What this task involves — Show every line in the entries below where the word "exposed" appears.

Data to process —
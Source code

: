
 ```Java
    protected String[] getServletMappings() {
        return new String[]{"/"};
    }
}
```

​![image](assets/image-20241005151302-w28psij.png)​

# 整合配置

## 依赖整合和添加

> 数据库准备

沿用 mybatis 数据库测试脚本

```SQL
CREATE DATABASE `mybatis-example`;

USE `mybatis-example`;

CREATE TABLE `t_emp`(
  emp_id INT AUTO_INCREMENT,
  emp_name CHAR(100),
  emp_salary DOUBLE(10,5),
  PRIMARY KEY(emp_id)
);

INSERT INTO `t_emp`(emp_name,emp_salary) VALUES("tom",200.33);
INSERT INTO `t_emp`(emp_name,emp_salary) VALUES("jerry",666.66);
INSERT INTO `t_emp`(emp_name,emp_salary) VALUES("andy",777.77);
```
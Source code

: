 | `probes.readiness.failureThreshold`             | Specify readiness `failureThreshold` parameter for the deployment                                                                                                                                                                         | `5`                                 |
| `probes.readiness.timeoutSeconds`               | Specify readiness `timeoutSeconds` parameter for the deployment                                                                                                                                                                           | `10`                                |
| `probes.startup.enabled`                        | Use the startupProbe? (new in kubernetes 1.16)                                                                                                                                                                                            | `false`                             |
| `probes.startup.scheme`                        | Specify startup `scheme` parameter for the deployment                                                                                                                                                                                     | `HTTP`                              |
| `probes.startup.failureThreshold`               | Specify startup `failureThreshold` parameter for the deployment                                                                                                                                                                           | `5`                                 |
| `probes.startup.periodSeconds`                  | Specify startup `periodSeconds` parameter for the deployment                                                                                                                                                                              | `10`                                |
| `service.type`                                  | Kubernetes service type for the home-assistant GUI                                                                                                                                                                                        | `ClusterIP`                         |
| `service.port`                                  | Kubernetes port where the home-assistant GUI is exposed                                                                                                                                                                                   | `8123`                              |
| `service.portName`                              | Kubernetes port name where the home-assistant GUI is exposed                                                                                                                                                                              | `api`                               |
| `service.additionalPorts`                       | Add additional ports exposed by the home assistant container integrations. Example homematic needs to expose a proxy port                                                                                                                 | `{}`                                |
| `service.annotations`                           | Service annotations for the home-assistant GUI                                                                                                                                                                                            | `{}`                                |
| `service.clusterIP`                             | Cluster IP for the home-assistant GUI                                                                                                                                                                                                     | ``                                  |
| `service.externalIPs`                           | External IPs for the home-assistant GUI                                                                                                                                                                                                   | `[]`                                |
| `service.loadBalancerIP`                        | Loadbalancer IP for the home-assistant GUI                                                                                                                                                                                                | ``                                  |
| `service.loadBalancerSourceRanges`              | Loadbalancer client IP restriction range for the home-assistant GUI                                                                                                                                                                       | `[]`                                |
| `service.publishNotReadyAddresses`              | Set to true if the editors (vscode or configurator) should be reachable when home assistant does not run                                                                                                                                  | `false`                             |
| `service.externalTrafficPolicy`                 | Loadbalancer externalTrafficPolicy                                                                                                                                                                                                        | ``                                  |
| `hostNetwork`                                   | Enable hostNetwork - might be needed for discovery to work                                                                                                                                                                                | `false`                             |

Result of the task —
| `service.port`                                  | Kubernetes port where the home-assistant GUI is exposed                                                                                                                                                                                   | `8123`                              |
| `service.portName`                              | Kubernetes port name where the home-assistant GUI is exposed                                                                                                                                                                              | `api`                               |
| `service.additionalPorts`                       | Add additional ports exposed by the home assistant container integrations. Example homematic needs to expose a proxy port                                                                                                                 | `{}`                                |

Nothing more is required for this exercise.